** SUPPLIED DATA **
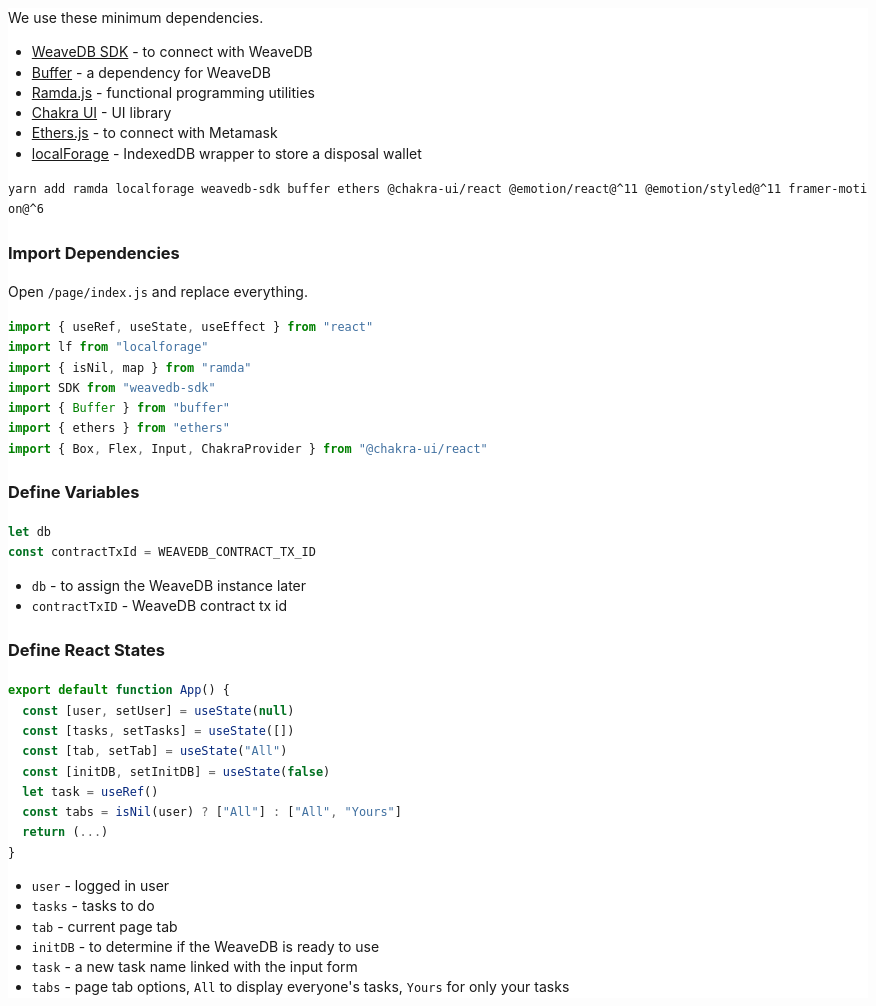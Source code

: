 We use these minimum dependencies.

- [WeaveDB SDK](https://weavedb.dev) - to connect with WeaveDB
- [Buffer](https://github.com/feross/buffer) - a dependency for WeaveDB
- [Ramda.js](https://ramdajs.com) - functional programming utilities
- [Chakra UI](https://chakra-ui.com) - UI library
- [Ethers.js](https://docs.ethers.io) - to connect with Metamask
- [localForage](https://localforage.github.io/localForage/) - IndexedDB wrapper to store a disposal wallet

```bash
yarn add ramda localforage weavedb-sdk buffer ethers @chakra-ui/react @emotion/react@^11 @emotion/styled@^11 framer-motion@^6
```
### Import Dependencies

Open `/page/index.js` and replace everything.

```js
import { useRef, useState, useEffect } from "react"
import lf from "localforage"
import { isNil, map } from "ramda"
import SDK from "weavedb-sdk"
import { Buffer } from "buffer"
import { ethers } from "ethers"
import { Box, Flex, Input, ChakraProvider } from "@chakra-ui/react"
```
### Define Variables

```js
let db
const contractTxId = WEAVEDB_CONTRACT_TX_ID
```

- `db` - to assign the WeaveDB instance later
- `contractTxID` - WeaveDB contract tx id

### Define React States

```js
export default function App() {
  const [user, setUser] = useState(null)
  const [tasks, setTasks] = useState([])
  const [tab, setTab] = useState("All")
  const [initDB, setInitDB] = useState(false)
  let task = useRef()
  const tabs = isNil(user) ? ["All"] : ["All", "Yours"]
  return (...)
}
```
- `user` - logged in user
- `tasks` - tasks to do
- `tab` - current page tab
- `initDB` - to determine if the WeaveDB is ready to use
- `task` - a new task name linked with the input form
- `tabs` - page tab options, `All` to display everyone's tasks, `Yours` for only your tasks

** EXERCISE DESCRIPTION **
In the listing above, find the lines holding the word "github" and copy them.

** RESPONSE TO THE EXERCISE **
- [Buffer](https://github.com/feross/buffer) - a dependency for WeaveDB
- [localForage](https://localforage.github.io/localForage/) - IndexedDB wrapper to store a disposal wallet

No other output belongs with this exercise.